DataStax CEO Chet Kapoor on Real Time Data | eWEEK

I spoke with Chet Kapoor, CEO of DataStax, about how today’s data-driven culture is affecting enterprise change, including how data will turn knowledge workers into creative workers.

See the podcast and video below. 

A condensed and edited transcript of the highlights:

What do we actually mean by ‘real time data’ – and what’s wrong with the good old-fashioned static data that we’ve been using all these years?

Kapoor: Enterprises today get insights by gathering, storing, and then analyzing data. What do people really want? They want data to be activated in real-time to drive actions. So winning enterprises take data, they process it, and they use it to drive an instantaneous experience to a customer.

Think about yours and my life. What do we want? We don’t want a spinning wheel – we’re doing something and right in the middle of it there’s a recommendation: we want to either take it or ignore it.

So real-time data is all about powering user experiences, delivering immediate intelligence, and then fueling AI and ML because of those inputs.
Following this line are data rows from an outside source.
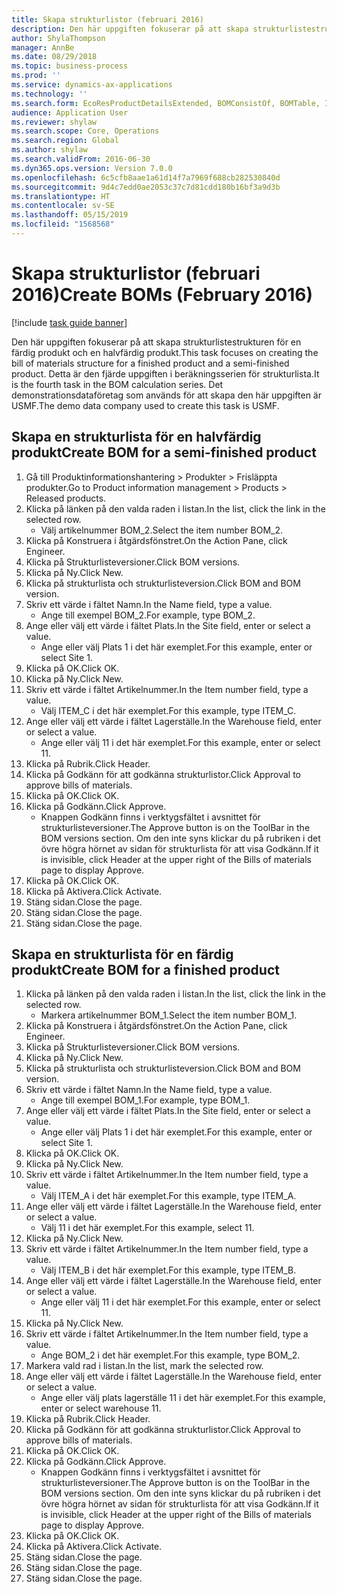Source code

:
 ```yaml
---
title: Skapa strukturlistor (februari 2016)
description: Den här uppgiften fokuserar på att skapa strukturlistestrukturen för en färdig produkt och en halvfärdig produkt.
author: ShylaThompson
manager: AnnBe
ms.date: 08/29/2018
ms.topic: business-process
ms.prod: ''
ms.service: dynamics-ax-applications
ms.technology: ''
ms.search.form: EcoResProductDetailsExtended, BOMConsistOf, BOMTable, InventLocationIdLookup
audience: Application User
ms.reviewer: shylaw
ms.search.scope: Core, Operations
ms.search.region: Global
ms.author: shylaw
ms.search.validFrom: 2016-06-30
ms.dyn365.ops.version: Version 7.0.0
ms.openlocfilehash: 6c5cfb8aae1a61d14f7a7969f688cb282530840d
ms.sourcegitcommit: 9d4c7edd0ae2053c37c7d81cdd180b16bf3a9d3b
ms.translationtype: HT
ms.contentlocale: sv-SE
ms.lasthandoff: 05/15/2019
ms.locfileid: "1568568"
---
```

# <a name="create-boms-february-2016"></a><span data-ttu-id="e2571-103">Skapa strukturlistor (februari 2016)</span><span class="sxs-lookup"><span data-stu-id="e2571-103">Create BOMs (February 2016)</span></span>

[!include [task guide banner](../../includes/task-guide-banner.md)]

<span data-ttu-id="e2571-104">Den här uppgiften fokuserar på att skapa strukturlistestrukturen för en färdig produkt och en halvfärdig produkt.</span><span class="sxs-lookup"><span data-stu-id="e2571-104">This task focuses on creating the bill of materials structure for a finished product and a semi-finished product.</span></span> <span data-ttu-id="e2571-105">Detta är den fjärde uppgiften i beräkningsserien för strukturlista.</span><span class="sxs-lookup"><span data-stu-id="e2571-105">It is the fourth task in the BOM calculation series.</span></span> <span data-ttu-id="e2571-106">Det demonstrationsdataföretag som används för att skapa den här uppgiften är USMF.</span><span class="sxs-lookup"><span data-stu-id="e2571-106">The demo data company used to create this task is USMF.</span></span>


## <a name="create-bom-for-a-semi-finished-product"></a><span data-ttu-id="e2571-107">Skapa en strukturlista för en halvfärdig produkt</span><span class="sxs-lookup"><span data-stu-id="e2571-107">Create BOM for a semi-finished product</span></span>
1. <span data-ttu-id="e2571-108">Gå till Produktinformationshantering > Produkter > Frisläppta produkter.</span><span class="sxs-lookup"><span data-stu-id="e2571-108">Go to Product information management > Products > Released products.</span></span>
2. <span data-ttu-id="e2571-109">Klicka på länken på den valda raden i listan.</span><span class="sxs-lookup"><span data-stu-id="e2571-109">In the list, click the link in the selected row.</span></span>
    * <span data-ttu-id="e2571-110">Välj artikelnummer BOM_2.</span><span class="sxs-lookup"><span data-stu-id="e2571-110">Select the item number BOM_2.</span></span>  
3. <span data-ttu-id="e2571-111">Klicka på Konstruera i åtgärdsfönstret.</span><span class="sxs-lookup"><span data-stu-id="e2571-111">On the Action Pane, click Engineer.</span></span>
4. <span data-ttu-id="e2571-112">Klicka på Strukturlisteversioner.</span><span class="sxs-lookup"><span data-stu-id="e2571-112">Click BOM versions.</span></span>
5. <span data-ttu-id="e2571-113">Klicka på Ny.</span><span class="sxs-lookup"><span data-stu-id="e2571-113">Click New.</span></span>
6. <span data-ttu-id="e2571-114">Klicka på strukturlista och strukturlisteversion.</span><span class="sxs-lookup"><span data-stu-id="e2571-114">Click BOM and BOM version.</span></span>
7. <span data-ttu-id="e2571-115">Skriv ett värde i fältet Namn.</span><span class="sxs-lookup"><span data-stu-id="e2571-115">In the Name field, type a value.</span></span>
    * <span data-ttu-id="e2571-116">Ange till exempel BOM_2.</span><span class="sxs-lookup"><span data-stu-id="e2571-116">For example, type BOM_2.</span></span>  
8. <span data-ttu-id="e2571-117">Ange eller välj ett värde i fältet Plats.</span><span class="sxs-lookup"><span data-stu-id="e2571-117">In the Site field, enter or select a value.</span></span>
    * <span data-ttu-id="e2571-118">Ange eller välj Plats 1 i det här exemplet.</span><span class="sxs-lookup"><span data-stu-id="e2571-118">For this example, enter or select Site 1.</span></span>  
9. <span data-ttu-id="e2571-119">Klicka på OK.</span><span class="sxs-lookup"><span data-stu-id="e2571-119">Click OK.</span></span>
10. <span data-ttu-id="e2571-120">Klicka på Ny.</span><span class="sxs-lookup"><span data-stu-id="e2571-120">Click New.</span></span>
11. <span data-ttu-id="e2571-121">Skriv ett värde i fältet Artikelnummer.</span><span class="sxs-lookup"><span data-stu-id="e2571-121">In the Item number field, type a value.</span></span>
    * <span data-ttu-id="e2571-122">Välj ITEM_C i det här exemplet.</span><span class="sxs-lookup"><span data-stu-id="e2571-122">For this example, type ITEM_C.</span></span>  
12. <span data-ttu-id="e2571-123">Ange eller välj ett värde i fältet Lagerställe.</span><span class="sxs-lookup"><span data-stu-id="e2571-123">In the Warehouse field, enter or select a value.</span></span>
    * <span data-ttu-id="e2571-124">Ange eller välj 11 i det här exemplet.</span><span class="sxs-lookup"><span data-stu-id="e2571-124">For this example, enter or select 11.</span></span>  
13. <span data-ttu-id="e2571-125">Klicka på Rubrik.</span><span class="sxs-lookup"><span data-stu-id="e2571-125">Click Header.</span></span>
14. <span data-ttu-id="e2571-126">Klicka på Godkänn för att godkänna strukturlistor.</span><span class="sxs-lookup"><span data-stu-id="e2571-126">Click Approval to approve bills of materials.</span></span>
15. <span data-ttu-id="e2571-127">Klicka på OK.</span><span class="sxs-lookup"><span data-stu-id="e2571-127">Click OK.</span></span>
16. <span data-ttu-id="e2571-128">Klicka på Godkänn.</span><span class="sxs-lookup"><span data-stu-id="e2571-128">Click Approve.</span></span>
    * <span data-ttu-id="e2571-129">Knappen Godkänn finns i verktygsfältet i avsnittet för strukturlisteversioner.</span><span class="sxs-lookup"><span data-stu-id="e2571-129">The Approve button is on the ToolBar in the  BOM versions section.</span></span> <span data-ttu-id="e2571-130">Om den inte syns klickar du på rubriken i det övre högra hörnet av sidan för strukturlista för att visa Godkänn.</span><span class="sxs-lookup"><span data-stu-id="e2571-130">If it is invisible, click Header at the upper right of the Bills of materials page to display Approve.</span></span>  
17. <span data-ttu-id="e2571-131">Klicka på OK.</span><span class="sxs-lookup"><span data-stu-id="e2571-131">Click OK.</span></span>
18. <span data-ttu-id="e2571-132">Klicka på Aktivera.</span><span class="sxs-lookup"><span data-stu-id="e2571-132">Click Activate.</span></span>
19. <span data-ttu-id="e2571-133">Stäng sidan.</span><span class="sxs-lookup"><span data-stu-id="e2571-133">Close the page.</span></span>
20. <span data-ttu-id="e2571-134">Stäng sidan.</span><span class="sxs-lookup"><span data-stu-id="e2571-134">Close the page.</span></span>
21. <span data-ttu-id="e2571-135">Stäng sidan.</span><span class="sxs-lookup"><span data-stu-id="e2571-135">Close the page.</span></span>

## <a name="create-bom-for-a-finished-product"></a><span data-ttu-id="e2571-136">Skapa en strukturlista för en färdig produkt</span><span class="sxs-lookup"><span data-stu-id="e2571-136">Create BOM for a finished product</span></span>
1. <span data-ttu-id="e2571-137">Klicka på länken på den valda raden i listan.</span><span class="sxs-lookup"><span data-stu-id="e2571-137">In the list, click the link in the selected row.</span></span>
    * <span data-ttu-id="e2571-138">Markera artikelnummer BOM_1.</span><span class="sxs-lookup"><span data-stu-id="e2571-138">Select the item number BOM_1.</span></span>  
2. <span data-ttu-id="e2571-139">Klicka på Konstruera i åtgärdsfönstret.</span><span class="sxs-lookup"><span data-stu-id="e2571-139">On the Action Pane, click Engineer.</span></span>
3. <span data-ttu-id="e2571-140">Klicka på Strukturlisteversioner.</span><span class="sxs-lookup"><span data-stu-id="e2571-140">Click BOM versions.</span></span>
4. <span data-ttu-id="e2571-141">Klicka på Ny.</span><span class="sxs-lookup"><span data-stu-id="e2571-141">Click New.</span></span>
5. <span data-ttu-id="e2571-142">Klicka på strukturlista och strukturlisteversion.</span><span class="sxs-lookup"><span data-stu-id="e2571-142">Click BOM and BOM version.</span></span>
6. <span data-ttu-id="e2571-143">Skriv ett värde i fältet Namn.</span><span class="sxs-lookup"><span data-stu-id="e2571-143">In the Name field, type a value.</span></span>
    * <span data-ttu-id="e2571-144">Ange till exempel BOM_1.</span><span class="sxs-lookup"><span data-stu-id="e2571-144">For example, type BOM_1.</span></span>  
7. <span data-ttu-id="e2571-145">Ange eller välj ett värde i fältet Plats.</span><span class="sxs-lookup"><span data-stu-id="e2571-145">In the Site field, enter or select a value.</span></span>
    * <span data-ttu-id="e2571-146">Ange eller välj Plats 1 i det här exemplet.</span><span class="sxs-lookup"><span data-stu-id="e2571-146">For this example, enter or select Site 1.</span></span>  
8. <span data-ttu-id="e2571-147">Klicka på OK.</span><span class="sxs-lookup"><span data-stu-id="e2571-147">Click OK.</span></span>
9. <span data-ttu-id="e2571-148">Klicka på Ny.</span><span class="sxs-lookup"><span data-stu-id="e2571-148">Click New.</span></span>
10. <span data-ttu-id="e2571-149">Skriv ett värde i fältet Artikelnummer.</span><span class="sxs-lookup"><span data-stu-id="e2571-149">In the Item number field, type a value.</span></span>
    * <span data-ttu-id="e2571-150">Välj ITEM_A i det här exemplet.</span><span class="sxs-lookup"><span data-stu-id="e2571-150">For this example, type ITEM_A.</span></span>  
11. <span data-ttu-id="e2571-151">Ange eller välj ett värde i fältet Lagerställe.</span><span class="sxs-lookup"><span data-stu-id="e2571-151">In the Warehouse field, enter or select a value.</span></span>
    * <span data-ttu-id="e2571-152">Välj 11 i det här exemplet.</span><span class="sxs-lookup"><span data-stu-id="e2571-152">For this example, select 11.</span></span>  
12. <span data-ttu-id="e2571-153">Klicka på Ny.</span><span class="sxs-lookup"><span data-stu-id="e2571-153">Click New.</span></span>
13. <span data-ttu-id="e2571-154">Skriv ett värde i fältet Artikelnummer.</span><span class="sxs-lookup"><span data-stu-id="e2571-154">In the Item number field, type a value.</span></span>
    * <span data-ttu-id="e2571-155">Välj ITEM_B i det här exemplet.</span><span class="sxs-lookup"><span data-stu-id="e2571-155">For this example, type ITEM_B.</span></span>  
14. <span data-ttu-id="e2571-156">Ange eller välj ett värde i fältet Lagerställe.</span><span class="sxs-lookup"><span data-stu-id="e2571-156">In the Warehouse field, enter or select a value.</span></span>
    * <span data-ttu-id="e2571-157">Ange eller välj 11 i det här exemplet.</span><span class="sxs-lookup"><span data-stu-id="e2571-157">For this example, enter or select 11.</span></span>  
15. <span data-ttu-id="e2571-158">Klicka på Ny.</span><span class="sxs-lookup"><span data-stu-id="e2571-158">Click New.</span></span>
16. <span data-ttu-id="e2571-159">Skriv ett värde i fältet Artikelnummer.</span><span class="sxs-lookup"><span data-stu-id="e2571-159">In the Item number field, type a value.</span></span>
    * <span data-ttu-id="e2571-160">Ange BOM_2 i det här exemplet.</span><span class="sxs-lookup"><span data-stu-id="e2571-160">For this example, type BOM_2.</span></span>  
17. <span data-ttu-id="e2571-161">Markera vald rad i listan.</span><span class="sxs-lookup"><span data-stu-id="e2571-161">In the list, mark the selected row.</span></span>
18. <span data-ttu-id="e2571-162">Ange eller välj ett värde i fältet Lagerställe.</span><span class="sxs-lookup"><span data-stu-id="e2571-162">In the Warehouse field, enter or select a value.</span></span>
    * <span data-ttu-id="e2571-163">Ange eller välj plats lagerställe 11 i det här exemplet.</span><span class="sxs-lookup"><span data-stu-id="e2571-163">For this example, enter or select warehouse 11.</span></span>  
19. <span data-ttu-id="e2571-164">Klicka på Rubrik.</span><span class="sxs-lookup"><span data-stu-id="e2571-164">Click Header.</span></span>
20. <span data-ttu-id="e2571-165">Klicka på Godkänn för att godkänna strukturlistor.</span><span class="sxs-lookup"><span data-stu-id="e2571-165">Click Approval to approve bills of materials.</span></span>
21. <span data-ttu-id="e2571-166">Klicka på OK.</span><span class="sxs-lookup"><span data-stu-id="e2571-166">Click OK.</span></span>
22. <span data-ttu-id="e2571-167">Klicka på Godkänn.</span><span class="sxs-lookup"><span data-stu-id="e2571-167">Click Approve.</span></span>
    * <span data-ttu-id="e2571-168">Knappen Godkänn finns i verktygsfältet i avsnittet för strukturlisteversioner.</span><span class="sxs-lookup"><span data-stu-id="e2571-168">The Approve button is on the ToolBar in the  BOM versions section.</span></span> <span data-ttu-id="e2571-169">Om den inte syns klickar du på rubriken i det övre högra hörnet av sidan för strukturlista för att visa Godkänn.</span><span class="sxs-lookup"><span data-stu-id="e2571-169">If it is invisible, click Header at the upper right of the Bills of materials page to display Approve.</span></span>  
23. <span data-ttu-id="e2571-170">Klicka på OK.</span><span class="sxs-lookup"><span data-stu-id="e2571-170">Click OK.</span></span>
24. <span data-ttu-id="e2571-171">Klicka på Aktivera.</span><span class="sxs-lookup"><span data-stu-id="e2571-171">Click Activate.</span></span>
25. <span data-ttu-id="e2571-172">Stäng sidan.</span><span class="sxs-lookup"><span data-stu-id="e2571-172">Close the page.</span></span>
26. <span data-ttu-id="e2571-173">Stäng sidan.</span><span class="sxs-lookup"><span data-stu-id="e2571-173">Close the page.</span></span>
27. <span data-ttu-id="e2571-174">Stäng sidan.</span><span class="sxs-lookup"><span data-stu-id="e2571-174">Close the page.</span></span>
Data can be cumbersome. It needs to be prepped, we have to run it through the ETL process, maybe it’s structured or unstructured. Data is where the insight is found, but sometimes data is not easy to deal with.

Kapoor: You’re absolutely correct. And guess what, we as technologists that build products, have to make it a lot easier. I was blown away: Having come from the middleware space, having been in the distributed world for a long time, coming into the database space, there’s a database for every use case in the world. I mean, it’s extremely fragmented. And we need to make it easier for everybody.

Because at the end of the day, the customer wants you to analyze and process it in real-time. So going off and saying there’s a convergence between data at rest, i.e., databases, and data in motion – I don’t care, right? All I want is get the information I need and make a recommendation in real-time.

The tech stack is coming together really well. Are we there all the way? No, we’re not but we’re well on our way. Now there is a solution here for doing batch, where you’re doing the ETL stuff, and you’re taking historical information and processing – all in real-time. There’s a real use case for that. As customers, as enterprises, we demand that this needs to happen in real time.

So say there’s a company that wants to be doing more with real-time data. What advice would you give them?

Kapoor: Everybody is on a digital transformation journey. And there are three parts to a digital transformation journey. It started with mobile, let’s be very clear. It’s the iPhone that started the process, and everybody wanted to do something on this phone. The second one was cloud. You needed to make sure that you could consume all this stuff really quickly. The third one is data. And this is the last leg.

Now, interestingly enough, none of the first two journeys are done, they’re all happening in parallel, right? But the first two are further ahead. So a lot of companies are starting to get on this journey.

So I think an ideal data strategy has two things. So the first thing is the tech, right? It’s about delivering an open data stack, not just a database. It’s not just about APIs, it’s not just about cloud-first technology, it’s not about it being open source, it is about bringing everything together.

It’s about delivering an open data stack that developers can use to deliver real-time applications. So you have to leverage open source, you have to give developers the right tools, but then the last thing – really important – is you have to abstract out and not think like the past. You need to bring together database and streaming technologies that companies probably have scattered everywhere. So that’s the tech part.

And the second part of that is, it’s about the developer and the enterprise. So we are in the business of building products that developers love, that change the trajectory of the enterprises that they work for. That is what we love doing. Markets come, markets go, recessions come, recessions go, but if you build products that developers love, that change the trajectory of the enterprises they work for, you’re home free.

So our mission is simple, to serve the real-time application with an open data stack that just works.

So there’s a disruption coming in the database market, there’s a disruption coming in the streaming and the database market together, and there’s a disruption coming in the API space – in all three layers. We absolutely believe that the cultural elements of what a data-driven world will look like will change one fundamental thing, knowledge workers will become creative workers. That is going to be massive.